A Muslim Matters article authored by Imam Mikaeel Ahmed Smith on October 31, 2016 has been stirring controversy in the American Muslim community.
Imam Mikaeel believes that many Muslim bloggers and writers today are contributing to Islamic discourse without any real foundation in religious knowledge—a practice harmful to both current and future generations of Muslims. He claims that although more and more Muslims are writing about and discussing issues like “gender interaction, hijab, homosexuality and even premarital sex,” they are drawing conclusions on these topics using what he calls “public reason,” or general knowledge, instead of Islamic texts. By relying almost exclusively on “public reason,” Imam Mikaeel believes Muslims are contravening basic Islamic orthodoxy.
Critics of the article claim that Muslims must learn to approach their religious texts hermeneutically, and essentially reinterpret “older” understandings of topics, like homoeroticism and the hijab in light of the modern zeitgeist.

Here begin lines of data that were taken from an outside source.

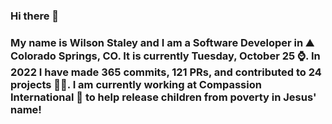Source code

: ### Hi there 👋

### My name is Wilson Staley and I am a Software Developer in ⛰ Colorado Springs, CO.  It is currently Tuesday, October 25 ⌚. In 2022 I have made 365 commits, 121 PRs, and contributed to 24 projects 👨‍💻. I am currently working at Compassion International 🏢 to help release children from poverty in Jesus' name!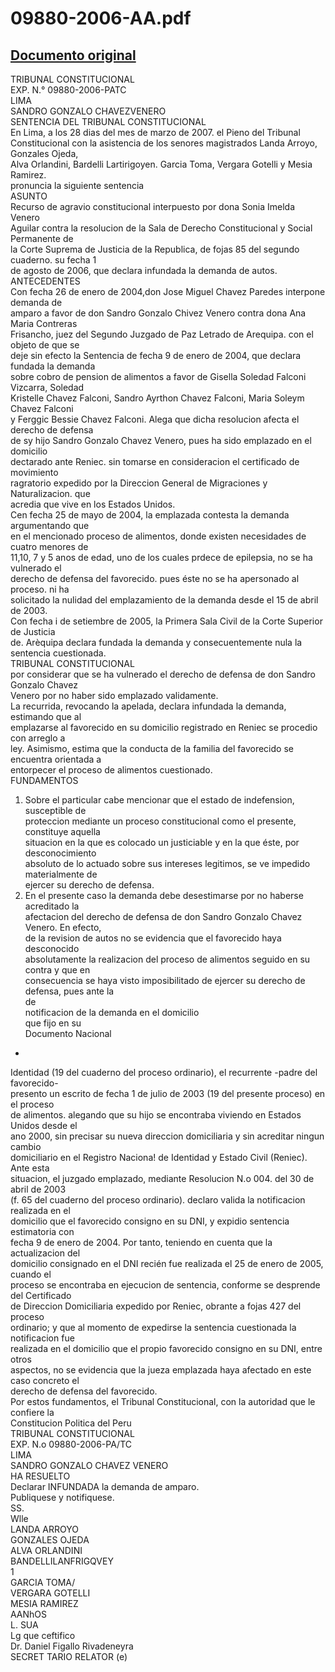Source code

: 
09880-2006-AA.pdf
=================
  
[Documento original](https://tc.gob.pe/jurisprudencia/2007/09880-2006-AA.pdf)  
---  
TRIBUNAL CONSTITUCIONAL  
EXP. N.° 09880-2006-PATC  
LIMA  
SANDRO GONZALO CHAVEZVENERO  
SENTENCIA DEL TRIBUNAL CONSTITUCIONAL  
En Lima, a los 28 dias del mes de marzo de 2007. el Pieno del Tribunal  
Constitucional con la asistencia de los senores magistrados Landa Arroyo, Gonzales Ojeda,  
Alva Orlandini, Bardelli Lartirigoyen. Garcia Toma, Vergara Gotelli y Mesia Ramirez.  
pronuncia la siguiente sentencia  
ASUNTO  
Recurso de agravio constitucional interpuesto por dona Sonia Imelda Venero  
Aguilar contra la resolucion de la Sala de Derecho Constitucional y Social Permanente de  
la Corte Suprema de Justicia de la Republica, de fojas 85 del segundo cuaderno. su fecha 1  
de agosto de 2006, que declara infundada la demanda de autos.  
ANTECEDENTES  
Con fecha 26 de enero de 2004,don Jose Miguel Chavez Paredes interpone demanda de  
amparo a favor de don Sandro Gonzalo Chivez Venero contra dona Ana Maria Contreras  
Frisancho, juez del Segundo Juzgado de Paz Letrado de Arequipa. con el objeto de que se  
deje sin efecto la Sentencia de fecha 9 de enero de 2004, que declara fundada la demanda  
sobre cobro de pension de alimentos a favor de Gisella Soledad Falconi Vizcarra, Soledad  
Kristelle Chavez Falconi, Sandro Ayrthon Chavez Falconi, Maria Soleym Chavez Falconi  
y Ferggic Bessie Chavez Falconi. Alega que dicha resolucion afecta el derecho de defensa  
de sy hijo Sandro Gonzalo Chavez Venero, pues ha sido emplazado en el domicilio  
dectarado ante Reniec. sin tomarse en consideracion el certificado de movimiento  
ragratorio expedido por la Direccion General de Migraciones y Naturalizacion. que  
acredia que vive en los Estados Unidos.  
Cen fecha 25 de mayo de 2004, la emplazada contesta la demanda argumentando que  
en el mencionado proceso de alimentos, donde existen necesidades de cuatro menores de  
11,10, 7 y 5 anos de edad, uno de los cuales prdece de epilepsia, no se ha vulnerado el  
derecho de defensa del favorecido. pues éste no se ha apersonado al proceso. ni ha  
solicitado la nulidad del emplazamiento de la demanda desde el 15 de abril de 2003.  
Con fecha i de setiembre de 2005, la Primera Sala Civil de la Corte Superior de Justicia  
de. Arèquipa declara fundada la demanda y consecuentemente nula la sentencia cuestionada.  
TRIBUNAL CONSTITUCIONAL  
por considerar que se ha vulnerado el derecho de defensa de don Sandro Gonzalo Chavez  
Venero por no haber sido emplazado validamente.  
La recurrida, revocando la apelada, declara infundada la demanda, estimando que al  
emplazarse al favorecido en su domicilio registrado en Reniec se procedio con arreglo a  
ley. Asimismo, estima que la conducta de la familia del favorecido se encuentra orientada a  
entorpecer el proceso de alimentos cuestionado.  
FUNDAMENTOS  
1. Sobre el particular cabe mencionar que el estado de indefension, susceptible de  
proteccion mediante un proceso constitucional como el presente, constituye aquella  
situacion en la que es colocado un justiciable y en la que éste, por desconocimiento  
absoluto de lo actuado sobre sus intereses legitimos, se ve impedido materialmente de  
ejercer su derecho de defensa.  
2. En el presente caso la demanda debe desestimarse por no haberse acreditado la  
afectacion del derecho de defensa de don Sandro Gonzalo Chavez Venero. En efecto,  
de la revision de autos no se evidencia que el favorecido haya desconocido  
absolutamente la realizacion del proceso de alimentos seguido en su contra y que en  
consecuencia se haya visto imposibilitado de ejercer su derecho de defensa, pues ante la  
de  
notificacion de la demanda en el domicilio  
que fijo en su  
Documento Nacional  
-  
Identidad (19 del cuaderno del proceso ordinario), el recurrente -padre del favorecido-  
presento un escrito de fecha 1 de julio de 2003 (19 del presente proceso) en el proceso  
de alimentos. alegando que su hijo se encontraba viviendo en Estados Unidos desde el  
ano 2000, sin precisar su nueva direccion domiciliaria y sin acreditar ningun cambio  
domiciliario en el Registro Naciona! de Identidad y Estado Civil (Reniec). Ante esta  
situacion, el juzgado emplazado, mediante Resolucion N.o 004. del 30 de abril de 2003  
(f. 65 del cuaderno del proceso ordinario). declaro valida la notificacion realizada en el  
domicilio que el favorecido consigno en su DNI, y expidio sentencia estimatoria con  
fecha 9 de enero de 2004. Por tanto, teniendo en cuenta que la actualizacion del  
domicilio consignado en el DNI recién fue realizada el 25 de enero de 2005, cuando el  
proceso se encontraba en ejecucion de sentencia, conforme se desprende del Certificado  
de Direccion Domiciliaria expedido por Reniec, obrante a fojas 427 del proceso  
ordinario; y que al momento de expedirse la sentencia cuestionada la notificacion fue  
realizada en el domicilio que el propio favorecido consigno en su DNI, entre otros  
aspectos, no se evidencia que la jueza emplazada haya afectado en este caso concreto el  
derecho de defensa del favorecido.  
Por estos fundamentos, el Tribunal Constitucional, con la autoridad que le confiere la  
Constitucion Politica del Peru  
TRIBUNAL CONSTITUCIONAL  
EXP. N.o 09880-2006-PA/TC  
LIMA  
SANDRO GONZALO CHAVEZ VENERO  
HA RESUELTO  
Declarar INFUNDADA la demanda de amparo.  
Publiquese y notifiquese.  
SS.  
Wlle  
LANDA ARROYO  
GONZALES OJEDA  
ALVA ORLANDINI  
BANDELLILANFRIGQVEY  
1  
GARCIA TOMA/  
VERGARA GOTELLI  
MESIA RAMIREZ  
AANhOS  
L. SUA  
Lg que ceftifico  
Dr. Daniel Figallo Rivadeneyra  
SECRET TARIO RELATOR (e)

Counterarguments to these claims point out that such declarations merely substantiate Imam Mikaeel’s arguments, in that they rest on “public reason” rather than any contextualized understanding of the Quran and Hadith.
Over the last twenty years the American Muslim community has been incapable of creating an Islamic educational system that promotes and produces individuals with a fundamental religious education. Much of this generation’s religious education was gained in poorly organized weekend or Sunday schools in their adolescent years, which is well below the scope of true Islamic intellectualism. Completion of Sunday school leaves a student with a false sense of a monumental educational accomplishment. The theological masterpieces of intellectual giants like Al-Ghazali, al-Razi and Taftazani are never mentioned or referenced. In fact, one would be surprised to even hear their names. This Sunday school education is followed by an occasional knowledge retreat or conference as young adults, which often is more edutainment than education and does little to rebuild the original Islamic culture of constant religious study throughout one’s life. This has led to a generation of young Muslims who are highly educated in almost every other field but possess a fifth grade level of Islamic education.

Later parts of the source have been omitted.